Records from a collection –
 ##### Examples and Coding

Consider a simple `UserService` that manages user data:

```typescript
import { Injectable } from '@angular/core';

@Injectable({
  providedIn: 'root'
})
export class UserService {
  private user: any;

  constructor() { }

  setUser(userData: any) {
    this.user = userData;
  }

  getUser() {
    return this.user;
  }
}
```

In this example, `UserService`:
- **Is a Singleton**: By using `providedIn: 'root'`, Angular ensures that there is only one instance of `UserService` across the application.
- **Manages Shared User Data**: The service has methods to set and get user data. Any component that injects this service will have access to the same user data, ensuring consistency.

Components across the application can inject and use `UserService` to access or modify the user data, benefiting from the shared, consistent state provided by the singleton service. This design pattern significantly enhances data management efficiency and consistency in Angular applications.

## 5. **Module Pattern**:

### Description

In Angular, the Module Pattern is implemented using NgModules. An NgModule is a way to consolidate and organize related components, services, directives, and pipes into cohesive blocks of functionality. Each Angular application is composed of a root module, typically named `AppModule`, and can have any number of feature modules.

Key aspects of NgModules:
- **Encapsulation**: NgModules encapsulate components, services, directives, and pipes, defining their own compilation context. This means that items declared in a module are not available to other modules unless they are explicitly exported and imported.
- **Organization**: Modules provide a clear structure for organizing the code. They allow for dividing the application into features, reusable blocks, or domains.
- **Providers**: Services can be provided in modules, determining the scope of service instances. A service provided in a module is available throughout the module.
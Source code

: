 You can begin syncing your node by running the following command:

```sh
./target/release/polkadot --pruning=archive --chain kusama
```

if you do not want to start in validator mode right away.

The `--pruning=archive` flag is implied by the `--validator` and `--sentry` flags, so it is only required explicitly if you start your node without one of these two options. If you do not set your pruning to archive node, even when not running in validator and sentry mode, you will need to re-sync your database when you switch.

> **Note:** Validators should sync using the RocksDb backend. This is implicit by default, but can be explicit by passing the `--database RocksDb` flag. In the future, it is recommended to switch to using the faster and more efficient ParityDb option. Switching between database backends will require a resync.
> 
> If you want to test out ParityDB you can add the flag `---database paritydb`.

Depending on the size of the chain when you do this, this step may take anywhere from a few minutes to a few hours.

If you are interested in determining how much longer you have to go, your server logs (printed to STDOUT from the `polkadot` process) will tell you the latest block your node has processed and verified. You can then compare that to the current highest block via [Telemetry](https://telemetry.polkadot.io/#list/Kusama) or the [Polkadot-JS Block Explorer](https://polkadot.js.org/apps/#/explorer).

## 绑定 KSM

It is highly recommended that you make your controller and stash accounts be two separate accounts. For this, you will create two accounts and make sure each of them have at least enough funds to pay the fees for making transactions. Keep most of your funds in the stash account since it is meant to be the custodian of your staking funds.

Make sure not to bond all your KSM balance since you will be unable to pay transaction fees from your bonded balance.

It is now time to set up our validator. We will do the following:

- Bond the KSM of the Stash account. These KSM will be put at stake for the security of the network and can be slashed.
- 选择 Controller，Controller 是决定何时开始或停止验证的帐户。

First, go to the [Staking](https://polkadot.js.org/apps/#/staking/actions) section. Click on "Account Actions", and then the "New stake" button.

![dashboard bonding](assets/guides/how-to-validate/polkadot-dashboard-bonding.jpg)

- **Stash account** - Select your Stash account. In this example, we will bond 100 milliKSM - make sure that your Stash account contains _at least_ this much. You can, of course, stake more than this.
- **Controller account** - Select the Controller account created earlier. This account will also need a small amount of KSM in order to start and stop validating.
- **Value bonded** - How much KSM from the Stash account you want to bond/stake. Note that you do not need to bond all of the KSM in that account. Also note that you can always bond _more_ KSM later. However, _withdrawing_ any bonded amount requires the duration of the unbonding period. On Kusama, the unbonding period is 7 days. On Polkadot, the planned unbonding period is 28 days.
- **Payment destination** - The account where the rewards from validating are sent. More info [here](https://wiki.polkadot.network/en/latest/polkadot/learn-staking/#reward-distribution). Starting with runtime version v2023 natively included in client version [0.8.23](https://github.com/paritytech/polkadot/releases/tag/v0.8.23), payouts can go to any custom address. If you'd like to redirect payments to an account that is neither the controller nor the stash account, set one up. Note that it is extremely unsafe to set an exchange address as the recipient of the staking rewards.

Action item – Count each line above with "consistency"; write only the number.

Task answer – 2